Project Name: An architecture that preserves the memory of a forest fire
Architects: NAUxLab + USER
Architect of Records: EZI Architects
Location: Ulsan, South Korea
Size: 746 m²
Status: Built (2024)
Photographs: Suk Lee, Sungho Goh
Project Description:
The building is located on the site of a big fire in 2013 in Ulsan, South Korea. Such history defines the site’s locality, but memories of the past are disappearing. In this project, the architecture expresses the forgotten memories of the past as a building so that the memories are not forgotten entirely but preserved.
The client of this project took care of about 10 trees that had survived the fire by marking them with a red ribbon on the devastated land of the site. At first glance of such scenery, the design team decided to express the building with charred wood inspired by the painful memory of the fire and the surviving charred trees. The building is not the main character, but nature, the land, and especially the protected trees. Therefore, the layout of the building conforms to the site’s contour lines, minimizing civil engineering and becoming part of the existing nature. In particular, the southeastern courtyard, where three of the ten protected trees remain, creates a cut-out space where interior space and exterior nature communicate through the full-height curtain wall.
The east facade of the building is a mirrored surface on which nature finally overwhelms the architecture. Such design strategy again emphasizes that this project is not about celebrating architecture but the beauty of nature that changes with the seasons.
The design of the building mass is further developed with a doubly curved gable roof. The roof’s ridge does not run along the center of the building. Instead, a center line connects the two vertices on the diagonal plane, sublimating the building’s curved beauty into a three-dimensional double curve.

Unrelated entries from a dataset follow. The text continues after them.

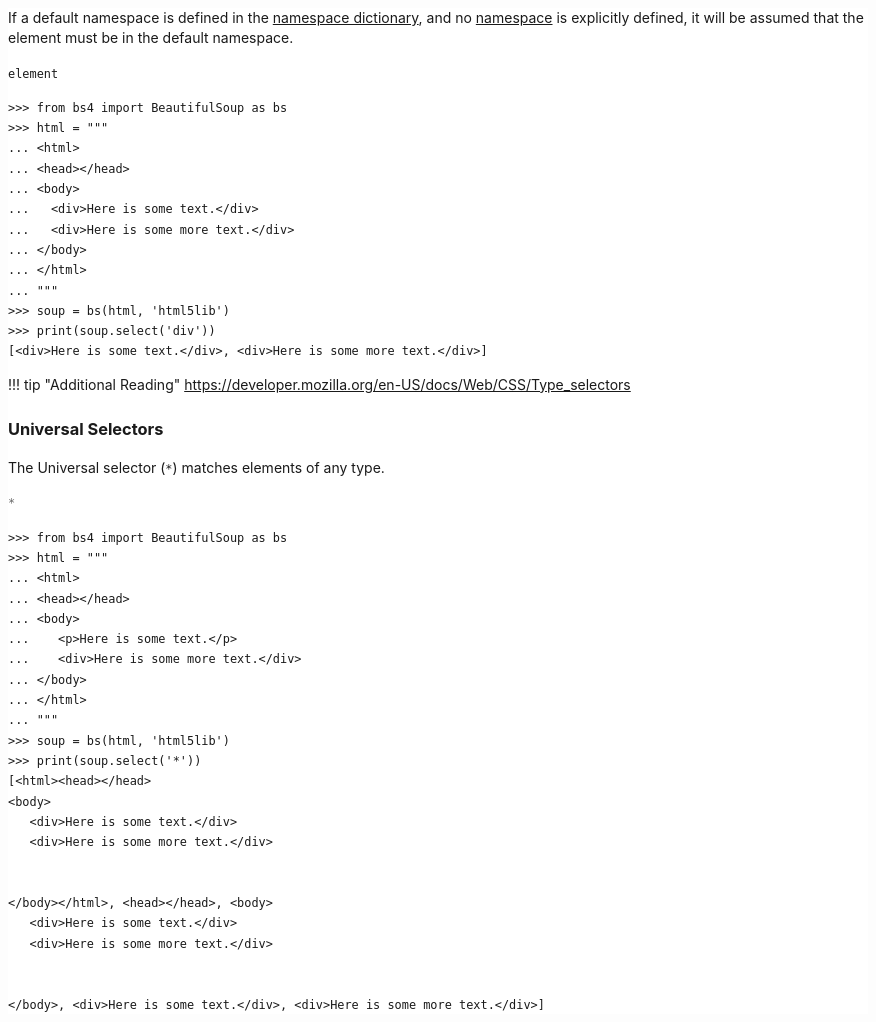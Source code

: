 If a default namespace is defined in the [namespace dictionary](./api.md#namespaces), and no
[namespace](#namespace-selectors) is explicitly defined, it will be assumed that the element must be in the default
namespace.

```css tab="Syntax"
element
```

```pycon3 tab="Usage"
>>> from bs4 import BeautifulSoup as bs
>>> html = """
... <html>
... <head></head>
... <body>
...   <div>Here is some text.</div>
...   <div>Here is some more text.</div>
... </body>
... </html>
... """
>>> soup = bs(html, 'html5lib')
>>> print(soup.select('div'))
[<div>Here is some text.</div>, <div>Here is some more text.</div>]
```

!!! tip "Additional Reading"
    https://developer.mozilla.org/en-US/docs/Web/CSS/Type_selectors

### Universal Selectors

The Universal selector (`*`) matches elements of any type.

```css tab="Syntax"
*
```

```pycon3 tab="Usage"
>>> from bs4 import BeautifulSoup as bs
>>> html = """
... <html>
... <head></head>
... <body>
...    <p>Here is some text.</p>
...    <div>Here is some more text.</div>
... </body>
... </html>
... """
>>> soup = bs(html, 'html5lib')
>>> print(soup.select('*'))
[<html><head></head>
<body>
   <div>Here is some text.</div>
   <div>Here is some more text.</div>


</body></html>, <head></head>, <body>
   <div>Here is some text.</div>
   <div>Here is some more text.</div>


</body>, <div>Here is some text.</div>, <div>Here is some more text.</div>]
```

The first glance and entry sequence provide a holistic experience from which one can witness the harmony between the building and the surrounding nature. The entryway and water in front of the building control the speed at which people approach the building. Rather than simply crossing the water space, if you turn one or two times along the entrance road, your movement speed will inevitably decrease. At the same time, your field of vision will change, allowing you to view the building from various angles. Through this entrance route, visitors can fully appreciate the various sculptural beauty of the building’s curves before they enter the interior space.
Tan-Mok-Won is the first building in Korea to be composed of charred wood and to measure over 800 square meters. It can be said to be an architecture that satisfies all five senses, considering the tactile, visual, and olfactory stimulations provided by charred wood, water space, and sounds of nature, as well as the taste that can be pleased with the bakery inside.